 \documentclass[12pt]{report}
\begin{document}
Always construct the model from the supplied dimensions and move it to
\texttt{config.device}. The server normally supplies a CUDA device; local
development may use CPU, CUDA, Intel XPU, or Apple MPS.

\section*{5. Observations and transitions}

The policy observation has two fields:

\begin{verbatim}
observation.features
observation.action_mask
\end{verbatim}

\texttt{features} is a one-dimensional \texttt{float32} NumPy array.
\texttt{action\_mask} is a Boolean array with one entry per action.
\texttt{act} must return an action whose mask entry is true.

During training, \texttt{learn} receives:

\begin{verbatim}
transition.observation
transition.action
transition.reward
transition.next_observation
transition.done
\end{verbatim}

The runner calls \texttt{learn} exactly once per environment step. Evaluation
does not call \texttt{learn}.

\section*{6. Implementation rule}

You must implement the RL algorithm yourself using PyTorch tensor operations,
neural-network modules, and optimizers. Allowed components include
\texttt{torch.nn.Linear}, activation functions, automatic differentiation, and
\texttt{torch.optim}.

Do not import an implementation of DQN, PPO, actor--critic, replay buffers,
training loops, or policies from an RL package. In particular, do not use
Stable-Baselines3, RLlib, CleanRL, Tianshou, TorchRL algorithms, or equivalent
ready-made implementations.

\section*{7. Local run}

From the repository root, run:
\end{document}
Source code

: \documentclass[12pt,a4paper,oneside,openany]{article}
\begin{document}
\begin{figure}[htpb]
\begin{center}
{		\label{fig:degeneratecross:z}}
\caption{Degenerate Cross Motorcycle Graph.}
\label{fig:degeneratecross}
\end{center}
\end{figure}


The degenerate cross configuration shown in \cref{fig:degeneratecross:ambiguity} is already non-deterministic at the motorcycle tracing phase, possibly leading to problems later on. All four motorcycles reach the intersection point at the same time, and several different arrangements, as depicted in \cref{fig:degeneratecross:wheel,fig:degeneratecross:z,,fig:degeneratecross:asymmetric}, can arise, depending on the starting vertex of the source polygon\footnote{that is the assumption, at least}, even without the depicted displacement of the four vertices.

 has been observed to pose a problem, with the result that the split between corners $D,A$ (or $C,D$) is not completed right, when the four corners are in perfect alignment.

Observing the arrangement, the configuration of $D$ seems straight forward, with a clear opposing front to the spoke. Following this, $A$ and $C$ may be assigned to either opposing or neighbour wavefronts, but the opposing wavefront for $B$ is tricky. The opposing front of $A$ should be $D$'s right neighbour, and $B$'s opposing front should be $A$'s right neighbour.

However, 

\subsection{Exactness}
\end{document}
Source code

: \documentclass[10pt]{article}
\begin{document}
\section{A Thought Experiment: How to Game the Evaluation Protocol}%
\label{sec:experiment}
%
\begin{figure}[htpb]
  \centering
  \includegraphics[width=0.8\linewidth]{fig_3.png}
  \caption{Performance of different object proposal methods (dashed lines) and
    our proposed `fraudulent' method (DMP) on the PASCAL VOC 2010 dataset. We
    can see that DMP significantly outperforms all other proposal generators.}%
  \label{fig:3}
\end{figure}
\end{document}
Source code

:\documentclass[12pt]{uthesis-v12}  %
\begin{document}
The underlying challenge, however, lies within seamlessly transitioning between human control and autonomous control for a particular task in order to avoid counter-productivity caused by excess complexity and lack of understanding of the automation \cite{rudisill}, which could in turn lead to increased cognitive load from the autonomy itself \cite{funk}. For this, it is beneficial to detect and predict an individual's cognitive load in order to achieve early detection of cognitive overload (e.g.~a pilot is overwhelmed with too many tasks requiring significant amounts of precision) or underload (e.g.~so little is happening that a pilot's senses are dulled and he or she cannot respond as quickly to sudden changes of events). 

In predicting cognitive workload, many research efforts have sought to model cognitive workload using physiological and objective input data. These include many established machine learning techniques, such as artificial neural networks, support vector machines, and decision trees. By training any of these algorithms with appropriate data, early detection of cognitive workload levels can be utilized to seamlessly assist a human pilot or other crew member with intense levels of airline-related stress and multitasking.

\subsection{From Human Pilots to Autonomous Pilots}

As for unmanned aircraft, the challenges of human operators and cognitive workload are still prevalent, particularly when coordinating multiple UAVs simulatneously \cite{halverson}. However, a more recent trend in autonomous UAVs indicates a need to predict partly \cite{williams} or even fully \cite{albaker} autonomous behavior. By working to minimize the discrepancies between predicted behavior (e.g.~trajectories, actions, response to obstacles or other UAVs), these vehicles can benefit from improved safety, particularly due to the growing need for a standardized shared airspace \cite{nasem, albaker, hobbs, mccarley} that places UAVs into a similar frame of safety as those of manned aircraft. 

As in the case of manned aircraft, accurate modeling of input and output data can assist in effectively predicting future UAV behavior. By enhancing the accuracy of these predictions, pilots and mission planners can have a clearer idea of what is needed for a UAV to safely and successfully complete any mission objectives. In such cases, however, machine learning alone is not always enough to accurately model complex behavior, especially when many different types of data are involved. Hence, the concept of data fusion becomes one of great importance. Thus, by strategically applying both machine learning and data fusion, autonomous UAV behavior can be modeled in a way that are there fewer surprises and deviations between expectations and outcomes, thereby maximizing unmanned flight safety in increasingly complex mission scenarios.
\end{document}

┄┄┄┄┄┄

What is being asked:
Output the whole of the material above, exactly.

Output for this task:
 \documentclass[12pt]{report}
\begin{document}
Always construct the model from the supplied dimensions and move it to
\texttt{config.device}. The server normally supplies a CUDA device; local
development may use CPU, CUDA, Intel XPU, or Apple MPS.

\section*{5. Observations and transitions}

The policy observation has two fields:

\begin{verbatim}
observation.features
observation.action_mask
\end{verbatim}

\texttt{features} is a one-dimensional \texttt{float32} NumPy array.
\texttt{action\_mask} is a Boolean array with one entry per action.
\texttt{act} must return an action whose mask entry is true.

During training, \texttt{learn} receives:

\begin{verbatim}
transition.observation
transition.action
transition.reward
transition.next_observation
transition.done
\end{verbatim}

The runner calls \texttt{learn} exactly once per environment step. Evaluation
does not call \texttt{learn}.

\section*{6. Implementation rule}

You must implement the RL algorithm yourself using PyTorch tensor operations,
neural-network modules, and optimizers. Allowed components include
\texttt{torch.nn.Linear}, activation functions, automatic differentiation, and
\texttt{torch.optim}.

Do not import an implementation of DQN, PPO, actor--critic, replay buffers,
training loops, or policies from an RL package. In particular, do not use
Stable-Baselines3, RLlib, CleanRL, Tianshou, TorchRL algorithms, or equivalent
ready-made implementations.

\section*{7. Local run}

From the repository root, run:
\end{document}
Source code

: \documentclass[12pt,a4paper,oneside,openany]{article}
\begin{document}
\begin{figure}[htpb]
\begin{center}
{		\label{fig:degeneratecross:z}}
\caption{Degenerate Cross Motorcycle Graph.}
\label{fig:degeneratecross}
\end{center}
\end{figure}


The degenerate cross configuration shown in \cref{fig:degeneratecross:ambiguity} is already non-deterministic at the motorcycle tracing phase, possibly leading to problems later on. All four motorcycles reach the intersection point at the same time, and several different arrangements, as depicted in \cref{fig:degeneratecross:wheel,fig:degeneratecross:z,,fig:degeneratecross:asymmetric}, can arise, depending on the starting vertex of the source polygon\footnote{that is the assumption, at least}, even without the depicted displacement of the four vertices.

 has been observed to pose a problem, with the result that the split between corners $D,A$ (or $C,D$) is not completed right, when the four corners are in perfect alignment.

Observing the arrangement, the configuration of $D$ seems straight forward, with a clear opposing front to the spoke. Following this, $A$ and $C$ may be assigned to either opposing or neighbour wavefronts, but the opposing wavefront for $B$ is tricky. The opposing front of $A$ should be $D$'s right neighbour, and $B$'s opposing front should be $A$'s right neighbour.

However, 

\subsection{Exactness}
\end{document}
Source code

: \documentclass[10pt]{article}
\begin{document}
\section{A Thought Experiment: How to Game the Evaluation Protocol}%
\label{sec:experiment}
%
\begin{figure}[htpb]
  \centering
  \includegraphics[width=0.8\linewidth]{fig_3.png}
  \caption{Performance of different object proposal methods (dashed lines) and
    our proposed `fraudulent' method (DMP) on the PASCAL VOC 2010 dataset. We
    can see that DMP significantly outperforms all other proposal generators.}%
  \label{fig:3}
\end{figure}
\end{document}
Source code

:\documentclass[12pt]{uthesis-v12}  %
\begin{document}
The underlying challenge, however, lies within seamlessly transitioning between human control and autonomous control for a particular task in order to avoid counter-productivity caused by excess complexity and lack of understanding of the automation \cite{rudisill}, which could in turn lead to increased cognitive load from the autonomy itself \cite{funk}. For this, it is beneficial to detect and predict an individual's cognitive load in order to achieve early detection of cognitive overload (e.g.~a pilot is overwhelmed with too many tasks requiring significant amounts of precision) or underload (e.g.~so little is happening that a pilot's senses are dulled and he or she cannot respond as quickly to sudden changes of events). 

In predicting cognitive workload, many research efforts have sought to model cognitive workload using physiological and objective input data. These include many established machine learning techniques, such as artificial neural networks, support vector machines, and decision trees. By training any of these algorithms with appropriate data, early detection of cognitive workload levels can be utilized to seamlessly assist a human pilot or other crew member with intense levels of airline-related stress and multitasking.

\subsection{From Human Pilots to Autonomous Pilots}

As for unmanned aircraft, the challenges of human operators and cognitive workload are still prevalent, particularly when coordinating multiple UAVs simulatneously \cite{halverson}. However, a more recent trend in autonomous UAVs indicates a need to predict partly \cite{williams} or even fully \cite{albaker} autonomous behavior. By working to minimize the discrepancies between predicted behavior (e.g.~trajectories, actions, response to obstacles or other UAVs), these vehicles can benefit from improved safety, particularly due to the growing need for a standardized shared airspace \cite{nasem, albaker, hobbs, mccarley} that places UAVs into a similar frame of safety as those of manned aircraft. 

As in the case of manned aircraft, accurate modeling of input and output data can assist in effectively predicting future UAV behavior. By enhancing the accuracy of these predictions, pilots and mission planners can have a clearer idea of what is needed for a UAV to safely and successfully complete any mission objectives. In such cases, however, machine learning alone is not always enough to accurately model complex behavior, especially when many different types of data are involved. Hence, the concept of data fusion becomes one of great importance. Thus, by strategically applying both machine learning and data fusion, autonomous UAV behavior can be modeled in a way that are there fewer surprises and deviations between expectations and outcomes, thereby maximizing unmanned flight safety in increasingly complex mission scenarios.
\end{document}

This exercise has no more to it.